(Provided data begins)

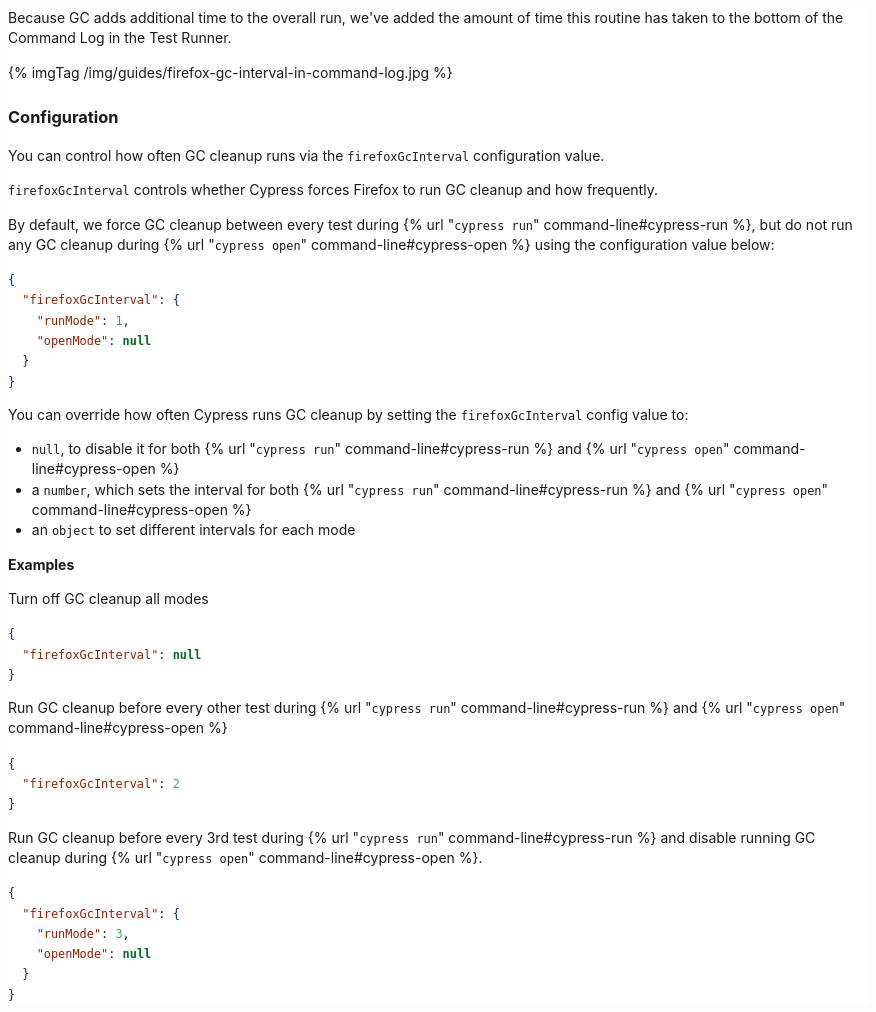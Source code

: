 Because GC adds additional time to the overall run, we've added the amount of time this routine has taken to the bottom of the Command Log in the Test Runner.

{% imgTag /img/guides/firefox-gc-interval-in-command-log.jpg %}

### Configuration

You can control how often GC cleanup runs via the `firefoxGcInterval` configuration value.

`firefoxGcInterval` controls whether Cypress forces Firefox to run GC cleanup and how frequently.

By default, we force GC cleanup between every test during {% url "`cypress run`" command-line#cypress-run %}, but do not run any GC cleanup during {% url "`cypress open`" command-line#cypress-open %} using the configuration value below:

```json
{
  "firefoxGcInterval": {
    "runMode": 1,
    "openMode": null
  }
}
```

You can override how often Cypress runs GC cleanup by setting the `firefoxGcInterval` config value to:

- `null`, to disable it for both {% url "`cypress run`" command-line#cypress-run %} and {% url "`cypress open`" command-line#cypress-open %}
- a `number`, which sets the interval for both {% url "`cypress run`" command-line#cypress-run %} and {% url "`cypress open`" command-line#cypress-open %}
- an `object` to set different intervals for each mode

**Examples**

Turn off GC cleanup all modes

```json
{
  "firefoxGcInterval": null
}
```

Run GC cleanup before every other test during {% url "`cypress run`" command-line#cypress-run %} and {% url "`cypress open`" command-line#cypress-open %}

```json
{
  "firefoxGcInterval": 2
}
```

Run GC cleanup before every 3rd test during {% url "`cypress run`" command-line#cypress-run %} and disable running GC cleanup during {% url "`cypress open`" command-line#cypress-open %}.

```json
{
  "firefoxGcInterval": {
    "runMode": 3,
    "openMode": null
  }
}
```
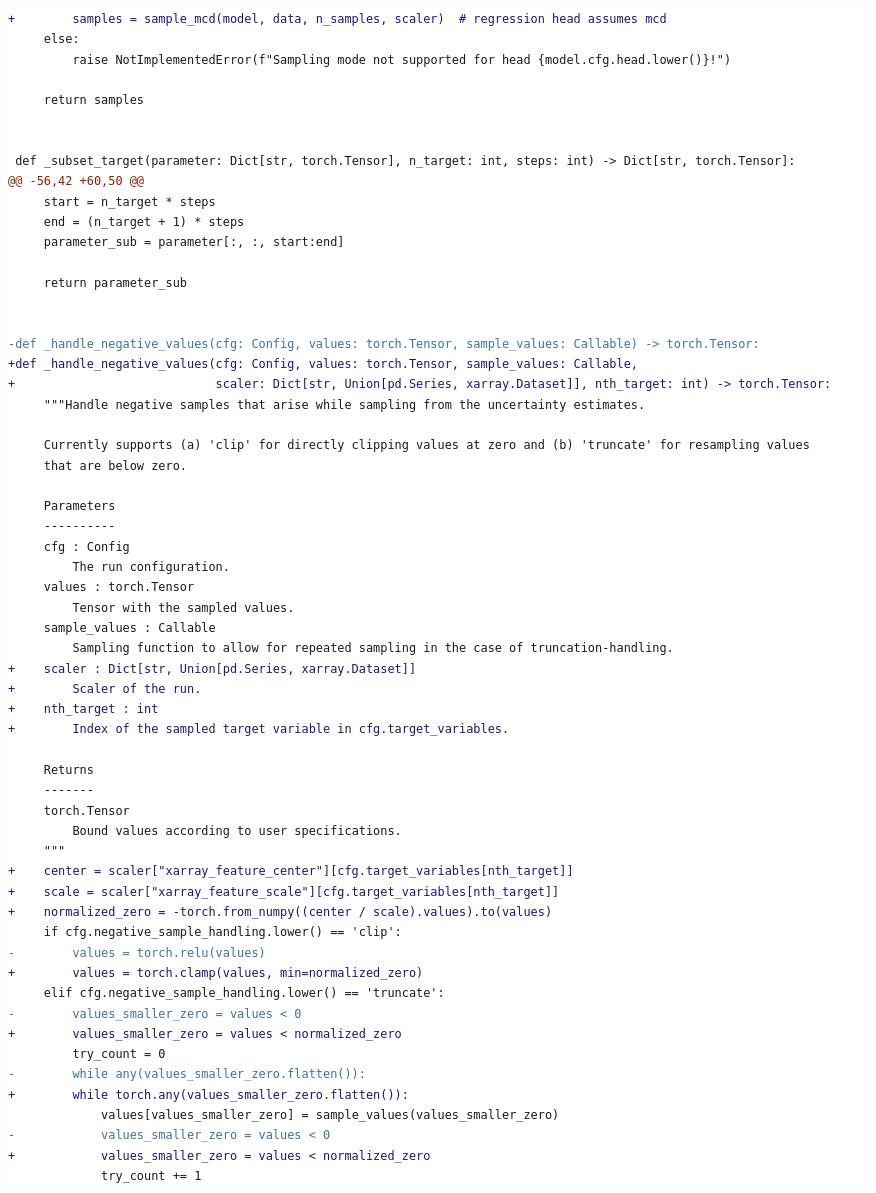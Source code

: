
 ```diff
+        samples = sample_mcd(model, data, n_samples, scaler)  # regression head assumes mcd
     else:
         raise NotImplementedError(f"Sampling mode not supported for head {model.cfg.head.lower()}!")
 
     return samples
 
 
 def _subset_target(parameter: Dict[str, torch.Tensor], n_target: int, steps: int) -> Dict[str, torch.Tensor]:
@@ -56,42 +60,50 @@
     start = n_target * steps
     end = (n_target + 1) * steps
     parameter_sub = parameter[:, :, start:end]
 
     return parameter_sub
 
 
-def _handle_negative_values(cfg: Config, values: torch.Tensor, sample_values: Callable) -> torch.Tensor:
+def _handle_negative_values(cfg: Config, values: torch.Tensor, sample_values: Callable,
+                            scaler: Dict[str, Union[pd.Series, xarray.Dataset]], nth_target: int) -> torch.Tensor:
     """Handle negative samples that arise while sampling from the uncertainty estimates.
 
     Currently supports (a) 'clip' for directly clipping values at zero and (b) 'truncate' for resampling values 
     that are below zero. 
 
     Parameters
     ----------
     cfg : Config
         The run configuration.
     values : torch.Tensor
         Tensor with the sampled values.
     sample_values : Callable
         Sampling function to allow for repeated sampling in the case of truncation-handling. 
+    scaler : Dict[str, Union[pd.Series, xarray.Dataset]]
+        Scaler of the run.
+    nth_target : int
+        Index of the sampled target variable in cfg.target_variables.
 
     Returns
     -------
     torch.Tensor
         Bound values according to user specifications.  
     """
+    center = scaler["xarray_feature_center"][cfg.target_variables[nth_target]]
+    scale = scaler["xarray_feature_scale"][cfg.target_variables[nth_target]]
+    normalized_zero = -torch.from_numpy((center / scale).values).to(values)
     if cfg.negative_sample_handling.lower() == 'clip':
-        values = torch.relu(values)
+        values = torch.clamp(values, min=normalized_zero)
     elif cfg.negative_sample_handling.lower() == 'truncate':
-        values_smaller_zero = values < 0
+        values_smaller_zero = values < normalized_zero
         try_count = 0
-        while any(values_smaller_zero.flatten()):
+        while torch.any(values_smaller_zero.flatten()):
             values[values_smaller_zero] = sample_values(values_smaller_zero)
-            values_smaller_zero = values < 0
+            values_smaller_zero = values < normalized_zero
             try_count += 1
```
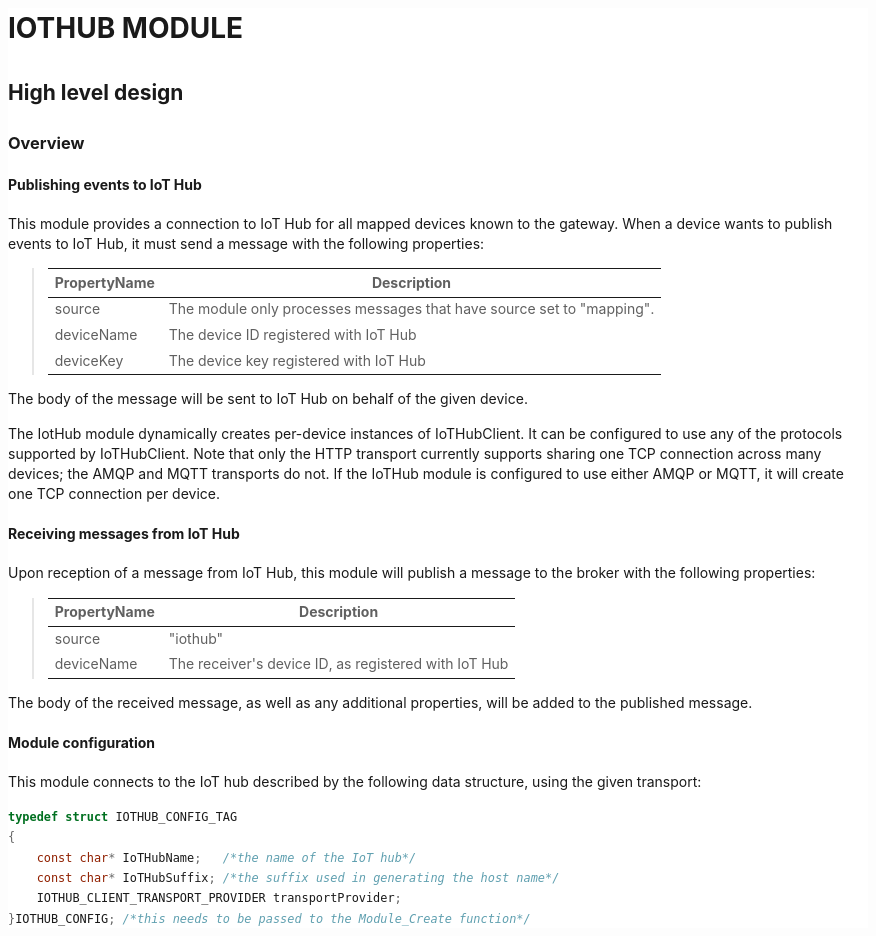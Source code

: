 IOTHUB MODULE
=============

High level design
-----------------

### Overview

#### Publishing events to IoT Hub
This module provides a connection to IoT Hub for all mapped devices known to the gateway. When a device wants to publish events to IoT Hub, it must
send a message with the following properties:

>| PropertyName | Description                                                                  |
>|--------------|------------------------------------------------------------------------------|
>| source       | The module only processes messages that have source set to "mapping".        |
>| deviceName   | The device ID registered with IoT Hub                                        |
>| deviceKey    | The device key registered with IoT Hub                                       |

The body of the message will be sent to IoT Hub on behalf of the given device.

The IotHub module dynamically creates per-device instances of IoTHubClient. It can be configured to use any of the protocols supported by 
IoTHubClient. Note that only the HTTP transport currently supports sharing one TCP connection across many devices; the AMQP and MQTT transports do
not. If the IoTHub module is configured to use either AMQP or MQTT, it will create one TCP connection per device.

#### Receiving messages from IoT Hub 
Upon reception of a message from IoT Hub, this module will publish a message to the broker with the following properties:

>| PropertyName  | Description                                                                         |
>| ------------- | ----------------------------------------------------------------------------------- |
>| source        | "iothub"                                                                            |
>| deviceName    | The receiver's device ID, as registered with IoT Hub                                |

The body of the received message, as well as any additional properties, will be added to the published message.

#### Module configuration
This module connects to the IoT hub described by the following data structure, using the given transport:

```C
typedef struct IOTHUB_CONFIG_TAG
{
	const char* IoTHubName;   /*the name of the IoT hub*/
	const char* IoTHubSuffix; /*the suffix used in generating the host name*/
    IOTHUB_CLIENT_TRANSPORT_PROVIDER transportProvider;
}IOTHUB_CONFIG; /*this needs to be passed to the Module_Create function*/
```
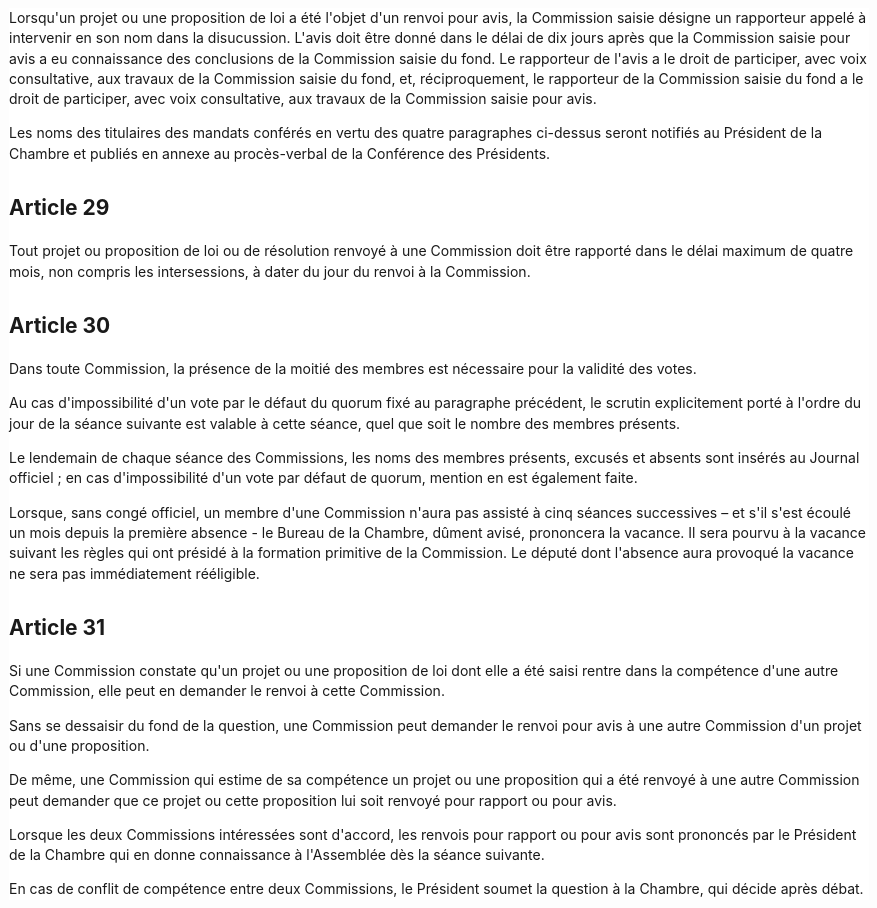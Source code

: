 Lorsqu'un projet ou une proposition de loi a été l'objet d'un renvoi pour avis, la Commission saisie désigne un rapporteur appelé à intervenir en son nom dans la disucussion. L'avis doit être donné dans le délai de dix jours après que la Commission saisie pour avis a eu connaissance des conclusions de la Commission saisie du fond. Le rapporteur de l'avis a le droit de participer, avec voix consultative, aux travaux de la Commission saisie du fond, et, réciproquement, le rapporteur de la Commission saisie du fond a le droit de participer, avec voix consultative, aux travaux de la Commission saisie pour avis.

Les noms des titulaires des mandats conférés en vertu des quatre paragraphes ci-dessus seront notifiés au Président de la Chambre et publiés en annexe au procès-verbal de la Conférence des Présidents.

## Article 29

Tout projet ou proposition de loi ou de résolution renvoyé à une Commission doit être rapporté dans le délai maximum de quatre mois, non compris les intersessions, à dater du jour du renvoi à la Commission.

## Article 30

Dans toute Commission, la présence de la moitié des membres est nécessaire pour la validité des votes.

Au cas d'impossibilité d'un vote par le défaut du quorum fixé au paragraphe précédent, le scrutin explicitement porté à l'ordre du jour de la séance suivante est valable à cette séance, quel que soit le nombre des membres présents.

Le lendemain de chaque séance des Commissions, les noms des membres présents, excusés et absents sont insérés au Journal officiel ; en cas d'impossibilité d'un vote par défaut de quorum, mention en est également faite.

Lorsque, sans congé officiel, un membre d'une Commission n'aura pas assisté à cinq séances successives – et s'il s'est écoulé un mois depuis la première absence - le Bureau de la Chambre, dûment avisé, prononcera la vacance. Il sera pourvu à la vacance suivant les règles qui ont présidé à la formation primitive de la Commission. Le député dont l'absence aura provoqué la vacance ne sera pas immédiatement rééligible.

## Article 31

Si une Commission constate qu'un projet ou une proposition de loi dont elle a été saisi rentre dans la compétence d'une autre Commission, elle peut en demander le renvoi à cette Commission.

Sans se dessaisir du fond de la question, une Commission peut demander le renvoi pour avis à une autre Commission d'un projet ou d'une proposition.

De même, une Commission qui estime de sa compétence un projet ou une proposition qui a été renvoyé à une autre Commission peut demander que ce projet ou cette proposition lui soit renvoyé pour rapport ou pour avis.

Lorsque les deux Commissions intéressées sont d'accord, les renvois pour rapport ou pour avis sont prononcés par le Président de la Chambre qui en donne connaissance à l'Assemblée dès la séance suivante.

En cas de conflit de compétence entre deux Commissions, le Président soumet la question à la Chambre, qui décide après débat.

(Provided data ends)

**What is expected:**
For each line above that holds the string "cette", provide a copy of that line.

**Response area:**
Au cas d'impossibilité d'un vote par le défaut du quorum fixé au paragraphe précédent, le scrutin explicitement porté à l'ordre du jour de la séance suivante est valable à cette séance, quel que soit le nombre des membres présents.
Si une Commission constate qu'un projet ou une proposition de loi dont elle a été saisi rentre dans la compétence d'une autre Commission, elle peut en demander le renvoi à cette Commission.
De même, une Commission qui estime de sa compétence un projet ou une proposition qui a été renvoyé à une autre Commission peut demander que ce projet ou cette proposition lui soit renvoyé pour rapport ou pour avis.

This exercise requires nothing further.